Question: Lets think about Dicks Sporting Goods (Dicks) again. Think about accountants reporting what Dicks has, where Dicks got its money, and what Dicks has been

Let’s think about Dick’s Sporting Goods (Dick’s) again. Think about accountants reporting what Dick’s has, where Dick’s got its money, and what Dick’s has been doing to create value. Is Dick’s earning net income or loss? What resources did Dick’s need to operate? Think about the business of Dick’s.

Return to Dick’s website at www.dickssportinggoods.com. At the bottom of the page, click on “Investor Relations.” The Investor Relations section of Dick’s website contains a lot of information shareholders (also called stockholders) want and need. Next, click on “Financial Information,” and then click on “Annual Reports & Proxy.” Finally, click on “2016 Annual Report.” Dick’s financial statements contain a lot of information. The financial statements are a part of the annual report. Look at Dick’s 2016 financial statements contained in its 2016 annual report (for the year ended January 28, 2017). On page 40, you’ll find Dick’s income statement for the year ending January 28, 2017 (called the Consolidated Statements of Income). On page 42, you’ll find Dick’s balance sheet as of January 28, 2017 On page 43, you’ll find Dick’s statement of retained earnings for the year ending January 28, 2017. It’s a part of Dick’s statement titled Consolidated Statements of Changes in Stockholders’ Equity. Look at the 2016 income statement (for the year ended January 28, 2017) and balance sheet (January 28, 2017) of Dick’s and answer the following questions:

1. What would happen to Dick’s balance sheet if it borrowed $50 million in cash from a bank?

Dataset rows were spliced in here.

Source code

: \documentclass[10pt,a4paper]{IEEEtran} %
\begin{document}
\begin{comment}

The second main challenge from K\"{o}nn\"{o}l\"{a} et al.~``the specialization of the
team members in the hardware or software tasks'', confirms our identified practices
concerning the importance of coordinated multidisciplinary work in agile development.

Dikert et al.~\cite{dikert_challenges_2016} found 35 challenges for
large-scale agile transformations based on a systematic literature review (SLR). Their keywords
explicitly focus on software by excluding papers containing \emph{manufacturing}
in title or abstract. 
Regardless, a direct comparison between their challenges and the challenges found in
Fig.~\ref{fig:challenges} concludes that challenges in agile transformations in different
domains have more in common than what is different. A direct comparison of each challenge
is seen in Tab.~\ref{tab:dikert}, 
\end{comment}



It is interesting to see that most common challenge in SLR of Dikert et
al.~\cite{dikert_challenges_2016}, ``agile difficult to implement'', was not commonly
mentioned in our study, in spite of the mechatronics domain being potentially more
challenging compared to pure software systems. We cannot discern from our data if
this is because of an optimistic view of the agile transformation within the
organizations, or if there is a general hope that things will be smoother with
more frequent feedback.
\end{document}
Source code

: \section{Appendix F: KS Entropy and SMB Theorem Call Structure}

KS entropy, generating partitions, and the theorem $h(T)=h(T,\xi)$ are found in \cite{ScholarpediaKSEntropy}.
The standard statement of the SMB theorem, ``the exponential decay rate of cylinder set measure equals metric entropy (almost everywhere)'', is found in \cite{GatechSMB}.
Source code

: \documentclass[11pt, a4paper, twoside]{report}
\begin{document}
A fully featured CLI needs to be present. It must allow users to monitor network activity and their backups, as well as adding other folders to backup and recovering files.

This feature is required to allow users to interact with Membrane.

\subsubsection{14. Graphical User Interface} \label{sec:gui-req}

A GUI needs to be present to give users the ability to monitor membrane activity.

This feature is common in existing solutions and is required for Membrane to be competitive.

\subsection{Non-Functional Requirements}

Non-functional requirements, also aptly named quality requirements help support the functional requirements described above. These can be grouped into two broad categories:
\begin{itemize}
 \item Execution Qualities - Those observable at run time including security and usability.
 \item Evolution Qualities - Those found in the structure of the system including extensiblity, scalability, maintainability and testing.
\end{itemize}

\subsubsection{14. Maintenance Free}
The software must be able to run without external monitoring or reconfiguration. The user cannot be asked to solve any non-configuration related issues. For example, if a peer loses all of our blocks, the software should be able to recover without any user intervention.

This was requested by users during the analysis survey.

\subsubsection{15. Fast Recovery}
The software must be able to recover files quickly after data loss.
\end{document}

2. What would happen to Dick’s balance sheet if it built a new store costing $50 million in cash?

3. What would happen to Dick’s income statement and balance sheet if it had a big sale, increasing net income by $10 million, which all ended up as cash?

4. What would happen to Dick’s income statement and balance sheet if it hired more employees? The salaries of these employees cost Dick’s $1 million, paid in cash. The extra employees did not create any extra net income. (Do not consider taxes in your answer.)